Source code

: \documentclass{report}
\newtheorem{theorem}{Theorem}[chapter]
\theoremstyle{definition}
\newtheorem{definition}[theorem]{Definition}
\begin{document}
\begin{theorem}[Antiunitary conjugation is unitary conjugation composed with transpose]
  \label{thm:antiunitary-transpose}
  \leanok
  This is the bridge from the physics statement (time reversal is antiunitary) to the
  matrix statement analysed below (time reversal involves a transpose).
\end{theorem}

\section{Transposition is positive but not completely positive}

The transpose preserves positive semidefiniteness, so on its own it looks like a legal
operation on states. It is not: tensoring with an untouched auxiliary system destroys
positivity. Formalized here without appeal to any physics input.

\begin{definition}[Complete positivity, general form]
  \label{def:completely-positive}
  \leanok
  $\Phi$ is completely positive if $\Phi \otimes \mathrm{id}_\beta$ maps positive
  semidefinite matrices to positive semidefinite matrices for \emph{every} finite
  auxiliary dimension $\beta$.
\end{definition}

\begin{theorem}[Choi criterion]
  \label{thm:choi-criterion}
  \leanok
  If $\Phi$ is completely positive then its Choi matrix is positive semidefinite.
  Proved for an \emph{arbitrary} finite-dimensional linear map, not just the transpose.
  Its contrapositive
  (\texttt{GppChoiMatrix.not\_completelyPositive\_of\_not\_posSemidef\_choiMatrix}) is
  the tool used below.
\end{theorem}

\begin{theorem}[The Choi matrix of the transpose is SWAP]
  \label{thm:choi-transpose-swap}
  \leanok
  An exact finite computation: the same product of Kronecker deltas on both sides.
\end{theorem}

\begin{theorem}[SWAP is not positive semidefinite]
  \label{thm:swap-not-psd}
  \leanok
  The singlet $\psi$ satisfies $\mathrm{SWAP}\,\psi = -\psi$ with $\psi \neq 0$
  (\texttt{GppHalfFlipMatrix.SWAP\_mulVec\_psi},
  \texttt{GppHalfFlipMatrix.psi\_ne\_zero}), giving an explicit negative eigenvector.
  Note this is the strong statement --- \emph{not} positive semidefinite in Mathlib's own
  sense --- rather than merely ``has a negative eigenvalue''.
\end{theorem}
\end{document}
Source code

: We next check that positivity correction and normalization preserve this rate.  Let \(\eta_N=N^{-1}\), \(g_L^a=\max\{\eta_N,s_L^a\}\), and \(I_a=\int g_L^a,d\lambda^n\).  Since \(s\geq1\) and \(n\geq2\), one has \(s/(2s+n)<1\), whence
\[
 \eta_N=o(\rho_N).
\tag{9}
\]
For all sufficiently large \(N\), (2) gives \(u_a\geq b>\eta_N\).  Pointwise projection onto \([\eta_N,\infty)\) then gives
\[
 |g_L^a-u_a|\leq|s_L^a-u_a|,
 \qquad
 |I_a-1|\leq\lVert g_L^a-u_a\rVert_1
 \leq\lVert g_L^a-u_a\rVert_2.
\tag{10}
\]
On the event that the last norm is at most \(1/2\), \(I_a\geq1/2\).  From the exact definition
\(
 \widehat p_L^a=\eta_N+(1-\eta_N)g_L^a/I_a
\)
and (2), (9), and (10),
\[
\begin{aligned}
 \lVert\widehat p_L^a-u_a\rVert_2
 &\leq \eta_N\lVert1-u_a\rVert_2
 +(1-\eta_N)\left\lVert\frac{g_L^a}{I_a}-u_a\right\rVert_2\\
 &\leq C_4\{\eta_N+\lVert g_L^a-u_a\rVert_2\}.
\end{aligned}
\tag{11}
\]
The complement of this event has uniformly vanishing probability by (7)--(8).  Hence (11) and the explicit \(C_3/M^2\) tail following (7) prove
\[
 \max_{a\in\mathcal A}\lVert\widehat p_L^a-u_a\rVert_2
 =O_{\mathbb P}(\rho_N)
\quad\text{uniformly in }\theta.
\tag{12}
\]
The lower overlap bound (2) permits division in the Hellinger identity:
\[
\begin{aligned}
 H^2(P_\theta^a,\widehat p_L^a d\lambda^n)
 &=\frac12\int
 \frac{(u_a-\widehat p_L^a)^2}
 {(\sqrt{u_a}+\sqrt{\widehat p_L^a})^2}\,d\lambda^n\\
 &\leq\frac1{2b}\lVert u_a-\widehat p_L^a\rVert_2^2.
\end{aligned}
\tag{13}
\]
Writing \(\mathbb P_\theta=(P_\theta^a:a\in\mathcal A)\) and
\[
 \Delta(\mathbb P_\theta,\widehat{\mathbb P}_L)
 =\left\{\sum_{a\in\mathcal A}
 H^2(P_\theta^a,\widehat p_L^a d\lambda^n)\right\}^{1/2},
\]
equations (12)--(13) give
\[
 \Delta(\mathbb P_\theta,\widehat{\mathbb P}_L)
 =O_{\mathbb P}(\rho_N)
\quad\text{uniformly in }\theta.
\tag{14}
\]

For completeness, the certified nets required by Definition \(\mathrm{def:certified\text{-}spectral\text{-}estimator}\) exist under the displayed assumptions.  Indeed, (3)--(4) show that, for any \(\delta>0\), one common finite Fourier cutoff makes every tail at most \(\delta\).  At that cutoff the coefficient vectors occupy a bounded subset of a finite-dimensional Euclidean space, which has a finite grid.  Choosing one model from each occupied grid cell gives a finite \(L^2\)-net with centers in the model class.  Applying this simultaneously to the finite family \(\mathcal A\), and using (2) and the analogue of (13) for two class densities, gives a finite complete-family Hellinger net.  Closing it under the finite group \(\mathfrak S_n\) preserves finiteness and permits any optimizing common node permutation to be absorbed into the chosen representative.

=-=-=-=-=

Return every line of the material word for word.

• _Exercise response_:
Source code

: \documentclass{report}
\newtheorem{theorem}{Theorem}[chapter]
\theoremstyle{definition}
\newtheorem{definition}[theorem]{Definition}
\begin{document}
\begin{theorem}[Antiunitary conjugation is unitary conjugation composed with transpose]
  \label{thm:antiunitary-transpose}
  \leanok
  This is the bridge from the physics statement (time reversal is antiunitary) to the
  matrix statement analysed below (time reversal involves a transpose).
\end{theorem}

\section{Transposition is positive but not completely positive}

The transpose preserves positive semidefiniteness, so on its own it looks like a legal
operation on states. It is not: tensoring with an untouched auxiliary system destroys
positivity. Formalized here without appeal to any physics input.

\begin{definition}[Complete positivity, general form]
  \label{def:completely-positive}
  \leanok
  $\Phi$ is completely positive if $\Phi \otimes \mathrm{id}_\beta$ maps positive
  semidefinite matrices to positive semidefinite matrices for \emph{every} finite
  auxiliary dimension $\beta$.
\end{definition}

\begin{theorem}[Choi criterion]
  \label{thm:choi-criterion}
  \leanok
  If $\Phi$ is completely positive then its Choi matrix is positive semidefinite.
  Proved for an \emph{arbitrary} finite-dimensional linear map, not just the transpose.
  Its contrapositive
  (\texttt{GppChoiMatrix.not\_completelyPositive\_of\_not\_posSemidef\_choiMatrix}) is
  the tool used below.
\end{theorem}

\begin{theorem}[The Choi matrix of the transpose is SWAP]
  \label{thm:choi-transpose-swap}
  \leanok
  An exact finite computation: the same product of Kronecker deltas on both sides.
\end{theorem}

\begin{theorem}[SWAP is not positive semidefinite]
  \label{thm:swap-not-psd}
  \leanok
  The singlet $\psi$ satisfies $\mathrm{SWAP}\,\psi = -\psi$ with $\psi \neq 0$
  (\texttt{GppHalfFlipMatrix.SWAP\_mulVec\_psi},
  \texttt{GppHalfFlipMatrix.psi\_ne\_zero}), giving an explicit negative eigenvector.
  Note this is the strong statement --- \emph{not} positive semidefinite in Mathlib's own
  sense --- rather than merely ``has a negative eigenvalue''.
\end{theorem}
\end{document}
Source code

: We next check that positivity correction and normalization preserve this rate.  Let \(\eta_N=N^{-1}\), \(g_L^a=\max\{\eta_N,s_L^a\}\), and \(I_a=\int g_L^a,d\lambda^n\).  Since \(s\geq1\) and \(n\geq2\), one has \(s/(2s+n)<1\), whence
\[
 \eta_N=o(\rho_N).
\tag{9}
\]
For all sufficiently large \(N\), (2) gives \(u_a\geq b>\eta_N\).  Pointwise projection onto \([\eta_N,\infty)\) then gives
\[
 |g_L^a-u_a|\leq|s_L^a-u_a|,
 \qquad
 |I_a-1|\leq\lVert g_L^a-u_a\rVert_1
 \leq\lVert g_L^a-u_a\rVert_2.
\tag{10}
\]
On the event that the last norm is at most \(1/2\), \(I_a\geq1/2\).  From the exact definition
\(
 \widehat p_L^a=\eta_N+(1-\eta_N)g_L^a/I_a
\)
and (2), (9), and (10),
\[
\begin{aligned}
 \lVert\widehat p_L^a-u_a\rVert_2
 &\leq \eta_N\lVert1-u_a\rVert_2
 +(1-\eta_N)\left\lVert\frac{g_L^a}{I_a}-u_a\right\rVert_2\\
 &\leq C_4\{\eta_N+\lVert g_L^a-u_a\rVert_2\}.
\end{aligned}
\tag{11}
\]
The complement of this event has uniformly vanishing probability by (7)--(8).  Hence (11) and the explicit \(C_3/M^2\) tail following (7) prove
\[
 \max_{a\in\mathcal A}\lVert\widehat p_L^a-u_a\rVert_2
 =O_{\mathbb P}(\rho_N)
\quad\text{uniformly in }\theta.
\tag{12}
\]
The lower overlap bound (2) permits division in the Hellinger identity:
\[
\begin{aligned}
 H^2(P_\theta^a,\widehat p_L^a d\lambda^n)
 &=\frac12\int
 \frac{(u_a-\widehat p_L^a)^2}
 {(\sqrt{u_a}+\sqrt{\widehat p_L^a})^2}\,d\lambda^n\\
 &\leq\frac1{2b}\lVert u_a-\widehat p_L^a\rVert_2^2.
\end{aligned}
\tag{13}
\]
Writing \(\mathbb P_\theta=(P_\theta^a:a\in\mathcal A)\) and
\[
 \Delta(\mathbb P_\theta,\widehat{\mathbb P}_L)
 =\left\{\sum_{a\in\mathcal A}
 H^2(P_\theta^a,\widehat p_L^a d\lambda^n)\right\}^{1/2},
\]
equations (12)--(13) give
\[
 \Delta(\mathbb P_\theta,\widehat{\mathbb P}_L)
 =O_{\mathbb P}(\rho_N)
\quad\text{uniformly in }\theta.
\tag{14}
\]

For completeness, the certified nets required by Definition \(\mathrm{def:certified\text{-}spectral\text{-}estimator}\) exist under the displayed assumptions.  Indeed, (3)--(4) show that, for any \(\delta>0\), one common finite Fourier cutoff makes every tail at most \(\delta\).  At that cutoff the coefficient vectors occupy a bounded subset of a finite-dimensional Euclidean space, which has a finite grid.  Choosing one model from each occupied grid cell gives a finite \(L^2\)-net with centers in the model class.  Applying this simultaneously to the finite family \(\mathcal A\), and using (2) and the analogue of (13) for two class densities, gives a finite complete-family Hellinger net.  Closing it under the finite group \(\mathfrak S_n\) preserves finiteness and permits any optimizing common node permutation to be absorbed into the chosen representative.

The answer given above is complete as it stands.